13. To similar effect are the observations of this Court in Salem Advocate Bar Association v. Union of India, (2005) 6 SCC 344 at paragraph 20, which is reproduced hereinbelow:
“20. The use of the word “shall” in Order 8 Rule 1 by itself is not conclusive to determine whether the provision is mandatory or directory. We have to ascertain the object which is required to be served by this provision and its design and context in which it is enacted. The use of the word “shall” is ordinarily indicative of mandatory nature of the provision but having regard to the context in which it is used or having regard to the intention of the legislation, the same can be construed as directory. The rule in question has to advance the cause of justice and not to defeat it. The rules of procedure are made to advance the cause of justice and not to defeat it. Construction of the rule or procedure which promotes justice and prevents miscarriage has to be preferred. The rules of procedure are the handmaid of justice and not its mistress. In the present context, the strict interpretation would defeat justice.”
14. However, a discordant note was struck by a Judgment dated 04.12.2015, reported in New India Assurance Co. Ltd. v. Hilli Multipurpose Cold Storage Pvt. Ltd., (2015) 16 SCC 20. A Bench of three learned Judges resurrected the judgment of J.J. Merchant (Dr.) v. Shrinath Chaturvedi, (2002) 6 SCC 635. J.J. Merchant (supra) was distinguished in Kailash (supra) as follows:
“38. The learned counsel for the respondent, on the other hand, invited our attention to a three-Judge Bench decision of this Court in J.J. Merchant (Dr.) v.

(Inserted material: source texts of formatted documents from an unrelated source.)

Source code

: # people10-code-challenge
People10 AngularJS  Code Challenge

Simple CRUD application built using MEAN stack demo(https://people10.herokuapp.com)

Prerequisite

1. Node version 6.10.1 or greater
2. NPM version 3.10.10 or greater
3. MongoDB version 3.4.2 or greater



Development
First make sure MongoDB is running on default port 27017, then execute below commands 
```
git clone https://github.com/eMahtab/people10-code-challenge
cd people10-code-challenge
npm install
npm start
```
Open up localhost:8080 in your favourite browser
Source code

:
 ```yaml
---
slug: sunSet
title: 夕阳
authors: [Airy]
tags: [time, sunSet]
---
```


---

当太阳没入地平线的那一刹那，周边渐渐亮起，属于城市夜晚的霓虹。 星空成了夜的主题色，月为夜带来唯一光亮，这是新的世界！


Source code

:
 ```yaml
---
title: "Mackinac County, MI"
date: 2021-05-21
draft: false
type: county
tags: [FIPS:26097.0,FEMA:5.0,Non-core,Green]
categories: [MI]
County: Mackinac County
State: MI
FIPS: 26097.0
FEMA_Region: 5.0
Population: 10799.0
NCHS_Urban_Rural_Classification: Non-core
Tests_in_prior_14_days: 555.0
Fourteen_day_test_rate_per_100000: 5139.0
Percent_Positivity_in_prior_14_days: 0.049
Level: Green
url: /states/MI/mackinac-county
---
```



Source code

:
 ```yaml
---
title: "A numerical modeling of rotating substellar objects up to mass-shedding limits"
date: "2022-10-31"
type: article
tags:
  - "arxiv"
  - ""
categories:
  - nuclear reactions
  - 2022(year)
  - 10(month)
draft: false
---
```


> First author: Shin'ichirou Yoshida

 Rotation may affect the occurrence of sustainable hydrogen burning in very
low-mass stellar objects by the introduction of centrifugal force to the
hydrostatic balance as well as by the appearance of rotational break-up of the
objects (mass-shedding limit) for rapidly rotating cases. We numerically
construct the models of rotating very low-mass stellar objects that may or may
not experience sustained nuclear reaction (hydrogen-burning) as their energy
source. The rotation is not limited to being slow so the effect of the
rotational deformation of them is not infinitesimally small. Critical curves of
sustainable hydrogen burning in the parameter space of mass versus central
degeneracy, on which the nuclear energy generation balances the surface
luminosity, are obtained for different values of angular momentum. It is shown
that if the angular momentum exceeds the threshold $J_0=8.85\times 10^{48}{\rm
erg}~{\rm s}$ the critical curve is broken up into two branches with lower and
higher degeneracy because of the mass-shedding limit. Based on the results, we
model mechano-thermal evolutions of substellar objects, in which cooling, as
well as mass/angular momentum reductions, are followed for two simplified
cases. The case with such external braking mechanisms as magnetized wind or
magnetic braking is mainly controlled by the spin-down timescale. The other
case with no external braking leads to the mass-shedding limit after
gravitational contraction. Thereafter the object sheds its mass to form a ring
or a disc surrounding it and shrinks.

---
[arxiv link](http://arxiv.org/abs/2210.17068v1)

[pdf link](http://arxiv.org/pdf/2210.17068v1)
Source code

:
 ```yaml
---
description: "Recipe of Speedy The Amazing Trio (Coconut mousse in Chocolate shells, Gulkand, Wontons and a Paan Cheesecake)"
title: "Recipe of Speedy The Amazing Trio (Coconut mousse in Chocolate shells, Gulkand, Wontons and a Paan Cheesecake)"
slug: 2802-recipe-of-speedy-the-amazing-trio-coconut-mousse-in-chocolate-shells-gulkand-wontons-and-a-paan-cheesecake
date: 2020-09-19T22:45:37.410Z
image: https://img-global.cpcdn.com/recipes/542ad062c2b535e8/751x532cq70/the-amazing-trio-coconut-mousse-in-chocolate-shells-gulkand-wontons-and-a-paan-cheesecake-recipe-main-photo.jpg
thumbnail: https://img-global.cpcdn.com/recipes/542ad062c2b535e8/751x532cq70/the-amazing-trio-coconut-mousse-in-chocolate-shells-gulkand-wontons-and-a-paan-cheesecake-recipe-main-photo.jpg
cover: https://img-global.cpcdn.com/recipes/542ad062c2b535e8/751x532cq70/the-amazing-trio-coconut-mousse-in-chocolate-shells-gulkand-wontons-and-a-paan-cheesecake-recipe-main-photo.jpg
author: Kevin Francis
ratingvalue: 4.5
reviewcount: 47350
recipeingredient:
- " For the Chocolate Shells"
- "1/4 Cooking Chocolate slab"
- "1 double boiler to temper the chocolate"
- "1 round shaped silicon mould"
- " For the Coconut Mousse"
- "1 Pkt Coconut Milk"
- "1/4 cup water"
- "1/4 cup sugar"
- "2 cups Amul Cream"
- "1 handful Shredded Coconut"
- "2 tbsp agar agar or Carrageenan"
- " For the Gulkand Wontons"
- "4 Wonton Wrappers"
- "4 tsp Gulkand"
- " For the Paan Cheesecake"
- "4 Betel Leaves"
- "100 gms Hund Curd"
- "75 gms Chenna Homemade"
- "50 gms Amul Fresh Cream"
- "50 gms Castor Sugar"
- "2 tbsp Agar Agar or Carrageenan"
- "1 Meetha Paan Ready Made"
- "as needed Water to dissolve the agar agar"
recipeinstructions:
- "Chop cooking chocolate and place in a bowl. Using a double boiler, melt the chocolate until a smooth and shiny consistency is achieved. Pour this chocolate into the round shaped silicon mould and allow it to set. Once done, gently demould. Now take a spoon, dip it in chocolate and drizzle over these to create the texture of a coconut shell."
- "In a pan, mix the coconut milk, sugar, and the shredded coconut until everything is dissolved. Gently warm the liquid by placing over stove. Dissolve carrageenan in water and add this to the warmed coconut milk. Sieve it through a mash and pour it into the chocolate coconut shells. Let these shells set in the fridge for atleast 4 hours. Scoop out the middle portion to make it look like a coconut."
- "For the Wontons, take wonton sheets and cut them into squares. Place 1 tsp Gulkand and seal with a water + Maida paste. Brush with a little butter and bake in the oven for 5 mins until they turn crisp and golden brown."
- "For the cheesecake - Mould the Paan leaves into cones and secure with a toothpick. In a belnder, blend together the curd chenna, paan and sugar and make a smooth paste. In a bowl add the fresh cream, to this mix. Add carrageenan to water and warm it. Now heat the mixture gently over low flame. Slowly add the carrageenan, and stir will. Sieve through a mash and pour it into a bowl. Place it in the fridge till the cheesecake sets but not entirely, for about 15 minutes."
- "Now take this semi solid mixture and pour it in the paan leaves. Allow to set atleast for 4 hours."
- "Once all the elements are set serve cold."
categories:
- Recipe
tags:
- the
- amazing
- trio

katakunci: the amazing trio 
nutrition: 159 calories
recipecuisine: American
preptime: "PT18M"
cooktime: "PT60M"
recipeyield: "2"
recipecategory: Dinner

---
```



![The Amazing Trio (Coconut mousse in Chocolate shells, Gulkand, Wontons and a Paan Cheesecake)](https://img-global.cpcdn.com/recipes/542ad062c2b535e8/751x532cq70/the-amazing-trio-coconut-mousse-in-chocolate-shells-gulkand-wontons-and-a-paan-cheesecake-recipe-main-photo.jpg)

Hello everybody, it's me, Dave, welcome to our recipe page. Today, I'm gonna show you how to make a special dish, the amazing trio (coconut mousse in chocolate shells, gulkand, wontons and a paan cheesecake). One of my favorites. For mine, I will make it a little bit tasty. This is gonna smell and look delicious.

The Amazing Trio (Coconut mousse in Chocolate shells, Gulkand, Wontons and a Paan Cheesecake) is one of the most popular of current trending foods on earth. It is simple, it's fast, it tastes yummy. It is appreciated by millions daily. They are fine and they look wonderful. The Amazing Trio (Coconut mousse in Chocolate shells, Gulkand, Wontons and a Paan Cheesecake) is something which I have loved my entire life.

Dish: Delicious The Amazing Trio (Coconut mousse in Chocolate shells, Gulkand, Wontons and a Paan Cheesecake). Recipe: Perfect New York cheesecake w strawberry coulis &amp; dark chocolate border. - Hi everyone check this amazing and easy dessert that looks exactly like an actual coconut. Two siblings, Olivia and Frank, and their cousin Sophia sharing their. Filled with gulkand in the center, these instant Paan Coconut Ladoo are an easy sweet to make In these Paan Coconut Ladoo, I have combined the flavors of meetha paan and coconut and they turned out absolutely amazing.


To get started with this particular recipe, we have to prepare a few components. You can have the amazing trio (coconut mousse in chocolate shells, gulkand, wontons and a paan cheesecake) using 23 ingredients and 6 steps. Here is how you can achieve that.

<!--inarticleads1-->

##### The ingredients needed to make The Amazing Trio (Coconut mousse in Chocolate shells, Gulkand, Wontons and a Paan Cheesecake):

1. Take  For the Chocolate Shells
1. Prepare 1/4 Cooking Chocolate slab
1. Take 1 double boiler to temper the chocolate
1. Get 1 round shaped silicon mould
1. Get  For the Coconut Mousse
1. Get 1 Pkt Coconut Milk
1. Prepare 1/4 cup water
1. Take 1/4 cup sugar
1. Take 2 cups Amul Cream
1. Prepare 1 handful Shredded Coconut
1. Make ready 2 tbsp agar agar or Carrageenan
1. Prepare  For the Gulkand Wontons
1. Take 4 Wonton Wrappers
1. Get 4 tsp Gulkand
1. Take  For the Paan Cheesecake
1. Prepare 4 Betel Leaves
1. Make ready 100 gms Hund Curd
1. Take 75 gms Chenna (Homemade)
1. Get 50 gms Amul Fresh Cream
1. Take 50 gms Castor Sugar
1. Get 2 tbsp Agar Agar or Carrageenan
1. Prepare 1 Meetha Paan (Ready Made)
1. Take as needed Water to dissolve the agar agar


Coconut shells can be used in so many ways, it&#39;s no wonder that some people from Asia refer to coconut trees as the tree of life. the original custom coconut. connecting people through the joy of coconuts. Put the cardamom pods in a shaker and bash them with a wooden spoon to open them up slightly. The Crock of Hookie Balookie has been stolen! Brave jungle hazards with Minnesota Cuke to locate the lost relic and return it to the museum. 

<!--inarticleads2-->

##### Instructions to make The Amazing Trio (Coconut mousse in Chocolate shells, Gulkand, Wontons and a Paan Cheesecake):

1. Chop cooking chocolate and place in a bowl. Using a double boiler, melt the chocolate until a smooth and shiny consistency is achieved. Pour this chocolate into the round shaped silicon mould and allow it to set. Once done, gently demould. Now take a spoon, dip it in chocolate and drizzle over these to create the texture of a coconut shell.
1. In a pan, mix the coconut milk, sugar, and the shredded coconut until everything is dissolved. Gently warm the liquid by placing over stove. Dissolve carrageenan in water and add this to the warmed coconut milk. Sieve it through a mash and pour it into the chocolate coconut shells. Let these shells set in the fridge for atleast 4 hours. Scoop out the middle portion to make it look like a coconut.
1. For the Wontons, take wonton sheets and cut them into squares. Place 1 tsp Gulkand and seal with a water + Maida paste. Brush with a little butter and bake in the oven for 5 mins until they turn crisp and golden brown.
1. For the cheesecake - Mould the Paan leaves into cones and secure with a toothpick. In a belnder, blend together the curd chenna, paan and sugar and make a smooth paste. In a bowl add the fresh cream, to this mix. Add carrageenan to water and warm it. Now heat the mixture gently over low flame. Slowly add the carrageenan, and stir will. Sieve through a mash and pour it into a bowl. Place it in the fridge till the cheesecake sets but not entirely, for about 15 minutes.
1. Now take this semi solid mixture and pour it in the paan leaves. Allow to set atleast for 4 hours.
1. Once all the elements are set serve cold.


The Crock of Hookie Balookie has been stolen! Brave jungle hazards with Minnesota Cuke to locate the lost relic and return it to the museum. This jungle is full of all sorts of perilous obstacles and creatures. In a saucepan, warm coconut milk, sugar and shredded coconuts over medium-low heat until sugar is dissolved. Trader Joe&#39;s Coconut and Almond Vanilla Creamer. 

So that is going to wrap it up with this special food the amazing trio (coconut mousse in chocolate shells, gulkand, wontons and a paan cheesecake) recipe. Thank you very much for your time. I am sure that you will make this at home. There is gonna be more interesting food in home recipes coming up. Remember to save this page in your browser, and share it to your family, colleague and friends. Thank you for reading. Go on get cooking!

Shrinath Chaturvedi [(2002) 6 SCC 635] wherein we find a reference made to Order 8 Rule 1 CPC vide paras 14 and 15 thereof and the Court having said that the mandate of the law is required to be strictly adhered to. A careful reading of the judgment shows that the provisions of Order 8 Rule 1 CPC did not directly arise for consideration before the Court and to that extent the observations made by the Court are obiter. Also, the attention of the Court was not invited to the earlier decision of this Court in Topline Shoes Ltd. case [(2002) 6 SCC 33].”
Despite this observation, New India Assurance Co. Ltd. (supra) went on to follow the judgment in J.J. Merchant (supra), and stated:
“25. We are, therefore, of the view that the judgment delivered in J.J. Merchant [J.J. Merchant v. Shrinath Chaturvedi, (2002) 6 SCC 635] holds the field and therefore, we reiterate the view that the District Forum can grant a further period of 15 days to the opposite party for filing his version or reply and not beyond that.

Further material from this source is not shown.